20081203 Wednesday December 03, 2008

Can We Just Call It "Flex Computing"?

The moniker "cloud computing" has been overloaded to mean to so many things, it's beginning to mean nothing. When someone refers to it generically, you have to ask them to dismbiguate; which of these are they referring to?

  1. IT infrastructure offered as a services
  2. Hosted application functionality
  3. A virtualized server deployment
InfoWorld wrote What cloud computing really means last spring to help clarify the distinctions but still, I often have to stop folks when the use the C-word just make sure we're talking about the same things.

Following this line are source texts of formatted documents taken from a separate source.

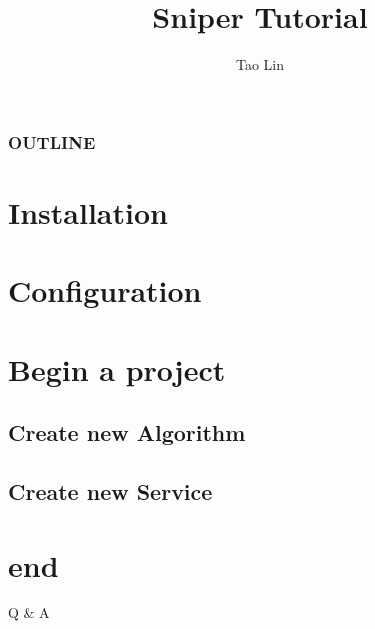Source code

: \documentclass{beamer}
\begin{document}
\title{Sniper Tutorial}
\author{
    \texorpdfstring{Tao Lin}
                    {Lin Tao}
}


\maketitle

\begin{frame}
    \frametitle{OUTLINE}
    \tableofcontents
\end{frame}

\section{Installation}
    
\section{Configuration}
    
\section{Begin a project}
    
\subsection{Create new Algorithm}
    
\subsection{Create new Service}
    

\section*{end}
\begin{frame}
    \begin{center}
        \LARGE Q \& A
    \end{center}
\end{frame}
\end{document}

Examples of the first definition are services like Amazon Web Services (AWS) or GoGrid. They provide metered virtual machines, you pay for what you use and have full access (root) on the machines while you use them. Additional goodies such as load balanced clusters, storage facilities and so forth are part of the deal too. Capacity can be scaled up or down on demand and typically, in very rapid fashion. When Peter Wayner reviewed these guys last summer in InfoWorld, he was enamored with the GUI front ends. Call me old fashioned (or a dyed in the wool geek) but unless they're really saving me a lot of time, I have an aversion to the slick GUI's. For his part, Wayner complained about the AWS command line utilities. Actually, when I use AWS, I use a GUI for an overview of running instances, it's a Firefox plugin (Elasticfox) but what I really like about AWS is programmatic access. Integrating application deployment with command and control functionality is very powerful, my tool of choice is boto, a Python API for AWS.

The second definition refers to hosted application functionality, in years gone by they were referred to as Application Service Providers (ASP). The more modern label is Software as a Service (SaaS). However, these services have to provide more than a console for functionality, they have to provide web service API's that enable them to be integrated into other applications. SalesForce.com was an early leader in this space (remember the red cross-outs, "No Software"), their example and the proliferation of RSS is really want inspired the proliferation of APIs and mashups we see today.

The last definition refers to VMWare, Xen and so forth. By themselves, those aren't really cloud computing in my book. However, you can use them to create your own "private cloud" with tools like Enomaly and Eucalyptus. This is an area of great interest to me.

In his review, Wayner pointed out how very different all of the services are. I don't know why he included Google's App Engine at all in his write-up. Don't misunderstand, GAE is a great service but it more closely resembles an application container than infrastructure services.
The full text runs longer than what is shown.